-------- Extracted entries --------
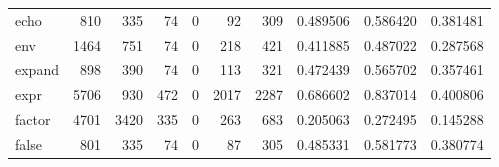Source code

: \begin{longtable}{lrrrrrrrrr}
echo      &                                 810 &                                             335 &                                             74 &                                             0 &                                             92 &                                          309 &                                           0.489506 &                               0.586420 &                             0.381481 \\
env       &                                1464 &                                             751 &                                             74 &                                             0 &                                            218 &                                          421 &                                           0.411885 &                               0.487022 &                             0.287568 \\
expand    &                                 898 &                                             390 &                                             74 &                                             0 &                                            113 &                                          321 &                                           0.472439 &                               0.565702 &                             0.357461 \\
expr      &                                5706 &                                             930 &                                            472 &                                             0 &                                           2017 &                                         2287 &                                           0.686602 &                               0.837014 &                             0.400806 \\
factor    &                                4701 &                                            3420 &                                            335 &                                             0 &                                            263 &                                          683 &                                           0.205063 &                               0.272495 &                             0.145288 \\
false     &                                 801 &                                             335 &                                             74 &                                             0 &                                             87 &                                          305 &                                           0.485331 &                               0.581773 &                             0.380774 \\

\end{longtable}
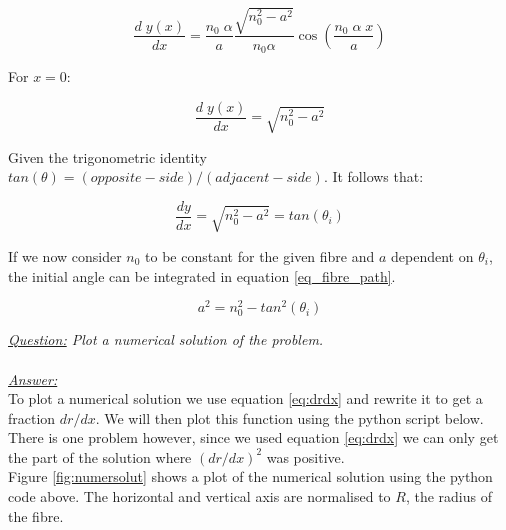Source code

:\documentclass{article}
\begin{document}
\begin{equation*}
	\frac{d \; y(x)}{dx} =  \frac{n_0 \; \alpha}{a} \frac{\sqrt{n_0^2-a^2} }{n_0 \alpha} \cos \left( \frac{n_0 \; \alpha \; x}{a}\right)
\end{equation*}

For $x=0$:

\begin{equation*}
	\frac{d \; y(x)}{dx} =  \sqrt{n_0^2-a^2}
\end{equation*}

Given the trigonometric identity $tan (\theta) = (opposite-side)/(adjacent-side)$. It follows that:

\begin{equation*}
	\frac{dy}{dx} =  \sqrt{n_0^2-a^2} = tan (\theta _i)
\end{equation*}

If we now consider $n_0$ to be constant for the given fibre and $a$ dependent on $\theta _i$, the initial angle can be integrated in equation \ref{eq_fibre_path}.

\begin{equation}
	a ^2 = n_0 ^2 - tan ^2 (\theta _i)
\end{equation}

\textit{\underline{Question:} Plot a numerical solution of the problem.}\\
\\
\textit{\underline{Answer:}} \\
To plot a numerical solution we use equation \ref{eq:drdx} and rewrite it to get a fraction $dr/dx$. We will then plot this function using the python script below. There is one problem however, since we used equation  \ref{eq:drdx} we can only get the part of the solution where $(dr/dx)^2$ was positive.\\



Figure \ref{fig:numersolut} shows a plot of the numerical solution using the python code above. The horizontal and vertical axis are normalised to $R$, the radius of the fibre.\\
\end{document}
--------
In the listing above, find every line with the word "problem" and copy it.

\textit{\underline{Question:} Plot a numerical solution of the problem.}\\
To plot a numerical solution we use equation \ref{eq:drdx} and rewrite it to get a fraction $dr/dx$. We will then plot this function using the python script below. There is one problem however, since we used equation  \ref{eq:drdx} we can only get the part of the solution where $(dr/dx)^2$ was positive.\\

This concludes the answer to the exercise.